Source information:
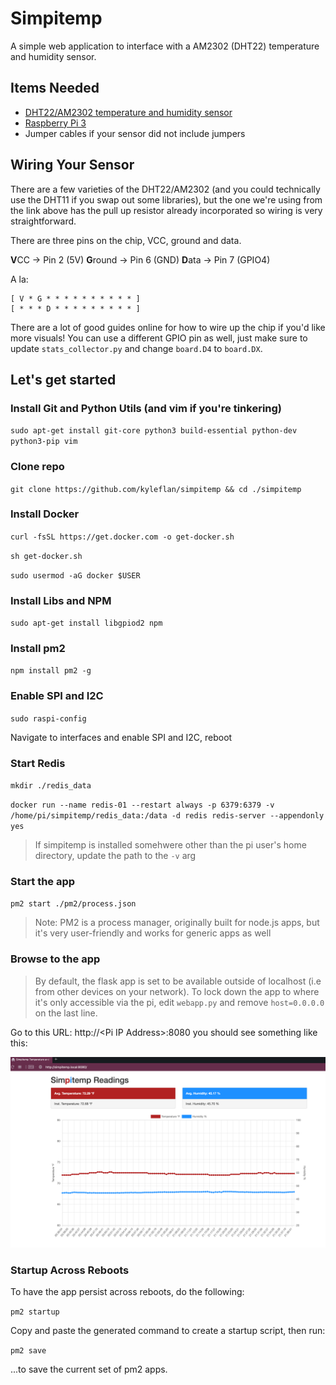 # Simpitemp

A simple web application to interface with a AM2302 (DHT22) temperature and humidity sensor.

## Items Needed

* [DHT22/AM2302 temperature and humidity sensor](https://amzn.to/2v1tZRX)
* [Raspberry Pi 3](https://amzn.to/2VfZylx)
* Jumper cables if your sensor did not include jumpers

## Wiring Your Sensor

There are a few varieties of the DHT22/AM2302 (and you could technically use 
the DHT11 if you swap out some libraries), but the one we're using from the
link above has the pull up resistor already incorporated so wiring is very
straightforward. 

There are three pins on the chip, VCC, ground and data. 

**V**CC -> Pin 2 (5V)
**G**round -> Pin 6 (GND)
**D**ata -> Pin 7 (GPIO4)

A la:

```
[ V * G * * * * * * * * * * ]
[ * * * D * * * * * * * * * ]
```

There are a lot of good guides online for how to wire up the chip if you'd like
more visuals! You can use a different GPIO pin as well, just make sure to
update `stats_collector.py` and change `board.D4` to `board.DX`.

## Let's get started

### Install Git and Python Utils (and vim if you're tinkering)

`sudo apt-get install git-core python3 build-essential python-dev python3-pip vim`

### Clone repo

`git clone https://github.com/kyleflan/simpitemp && cd ./simpitemp`

### Install Docker

`curl -fsSL https://get.docker.com -o get-docker.sh`

`sh get-docker.sh`

`sudo usermod -aG docker $USER`

### Install Libs and  NPM

`sudo apt-get install libgpiod2 npm`

### Install pm2

`npm install pm2 -g`

### Enable SPI and I2C

`sudo raspi-config`

Navigate to interfaces and enable SPI and I2C, reboot

### Start Redis

`mkdir ./redis_data`

`docker run --name redis-01 --restart always -p 6379:6379 -v /home/pi/simpitemp/redis_data:/data -d redis redis-server --appendonly yes`

> If simpitemp is installed somehwere other than the pi user's home directory,
> update the path to the `-v` arg

### Start the app

`pm2 start ./pm2/process.json`

> Note: PM2 is a process manager, originally built for node.js apps, but 
> it's very user-friendly and works for generic apps as well

### Browse to the app

> By default, the flask app is set to be available outside of localhost (i.e from
> other devices on your network). To lock down the app to where it's only 
> accessible via the pi, edit `webapp.py` and remove `host=0.0.0.0` on the
> last line.

Go to this URL: http://\<Pi IP Address\>:8080 you should see something like this:

![Simpitemp Screenshot](screenshot.png)

### Startup Across Reboots

To have the app persist across reboots, do the following:

`pm2 startup`

Copy and paste the generated command to create a startup script, then run:

`pm2 save`

...to save the current set of pm2 apps.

Exercise requirements: Using the listing, copy every line where the word "well" shows up.

Result for this task:
more visuals! You can use a different GPIO pin as well, just make sure to
> it's very user-friendly and works for generic apps as well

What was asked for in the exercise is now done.